■ What needs to be done:
Which lines of the entries contain the word "Supporting"? Please list them.

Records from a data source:
---*---
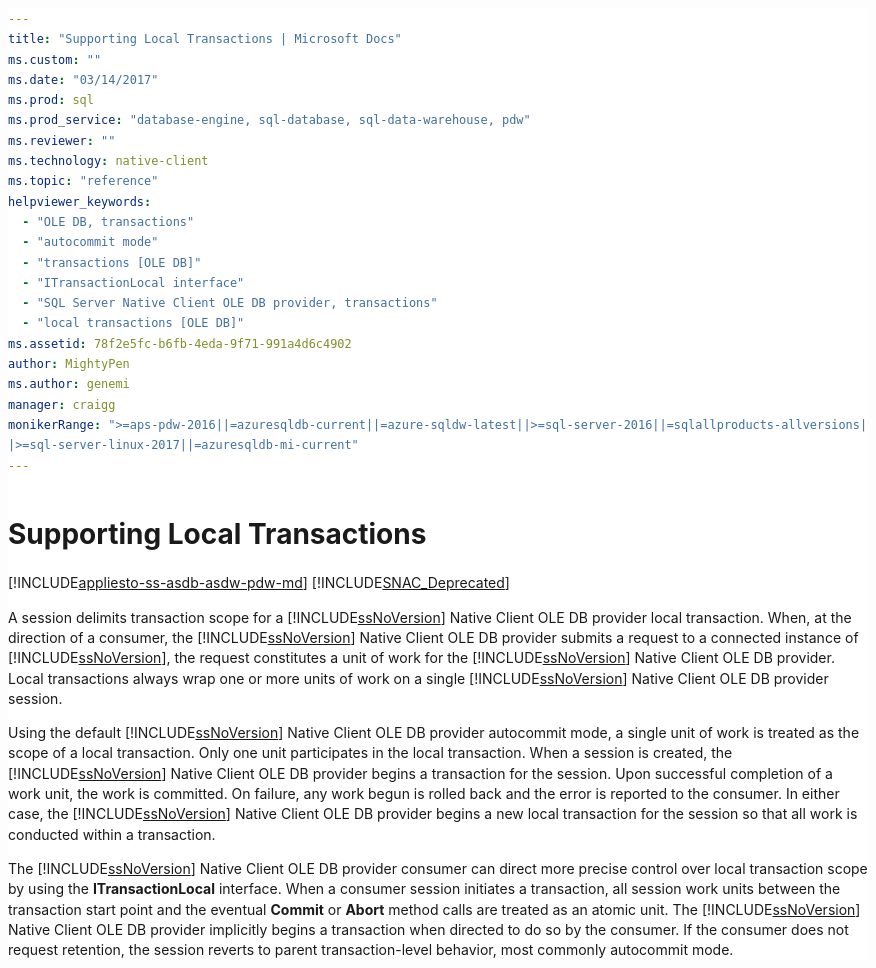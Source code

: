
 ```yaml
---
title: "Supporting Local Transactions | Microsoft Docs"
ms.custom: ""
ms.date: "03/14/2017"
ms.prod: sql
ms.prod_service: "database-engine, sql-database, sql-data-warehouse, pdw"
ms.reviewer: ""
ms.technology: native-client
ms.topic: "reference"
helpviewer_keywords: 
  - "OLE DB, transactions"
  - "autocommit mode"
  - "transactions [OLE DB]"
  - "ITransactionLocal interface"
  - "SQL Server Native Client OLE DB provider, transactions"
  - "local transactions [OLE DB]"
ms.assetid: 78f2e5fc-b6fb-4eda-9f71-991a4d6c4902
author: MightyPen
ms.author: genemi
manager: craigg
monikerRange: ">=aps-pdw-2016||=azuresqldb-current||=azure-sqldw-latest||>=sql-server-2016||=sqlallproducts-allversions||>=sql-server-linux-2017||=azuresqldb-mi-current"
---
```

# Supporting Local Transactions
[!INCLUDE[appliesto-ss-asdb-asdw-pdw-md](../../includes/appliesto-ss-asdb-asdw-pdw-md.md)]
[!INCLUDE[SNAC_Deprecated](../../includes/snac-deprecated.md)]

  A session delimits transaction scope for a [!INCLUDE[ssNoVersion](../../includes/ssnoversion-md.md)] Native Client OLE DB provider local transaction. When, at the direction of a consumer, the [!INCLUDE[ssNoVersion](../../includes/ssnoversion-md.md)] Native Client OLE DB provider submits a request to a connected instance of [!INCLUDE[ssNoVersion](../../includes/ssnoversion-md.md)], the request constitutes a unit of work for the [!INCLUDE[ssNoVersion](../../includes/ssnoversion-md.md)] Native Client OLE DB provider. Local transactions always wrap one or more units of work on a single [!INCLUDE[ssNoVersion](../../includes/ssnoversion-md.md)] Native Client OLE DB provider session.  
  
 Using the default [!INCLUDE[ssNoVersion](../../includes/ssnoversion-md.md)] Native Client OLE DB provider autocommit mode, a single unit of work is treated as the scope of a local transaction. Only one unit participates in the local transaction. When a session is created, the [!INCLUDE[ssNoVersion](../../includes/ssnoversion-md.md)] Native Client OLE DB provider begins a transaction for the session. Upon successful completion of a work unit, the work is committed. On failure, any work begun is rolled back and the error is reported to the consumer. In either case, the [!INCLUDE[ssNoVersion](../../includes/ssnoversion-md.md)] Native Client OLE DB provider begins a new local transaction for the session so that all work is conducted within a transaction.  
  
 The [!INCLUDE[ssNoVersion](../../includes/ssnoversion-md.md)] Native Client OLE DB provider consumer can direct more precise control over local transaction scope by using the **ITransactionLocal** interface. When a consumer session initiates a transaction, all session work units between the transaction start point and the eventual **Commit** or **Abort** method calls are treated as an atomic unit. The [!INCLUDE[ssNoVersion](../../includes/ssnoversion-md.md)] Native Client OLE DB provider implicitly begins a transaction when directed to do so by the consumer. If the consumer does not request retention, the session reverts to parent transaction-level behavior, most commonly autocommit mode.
---*---
■ Solved problem:
title: "Supporting Local Transactions | Microsoft Docs"
# Supporting Local Transactions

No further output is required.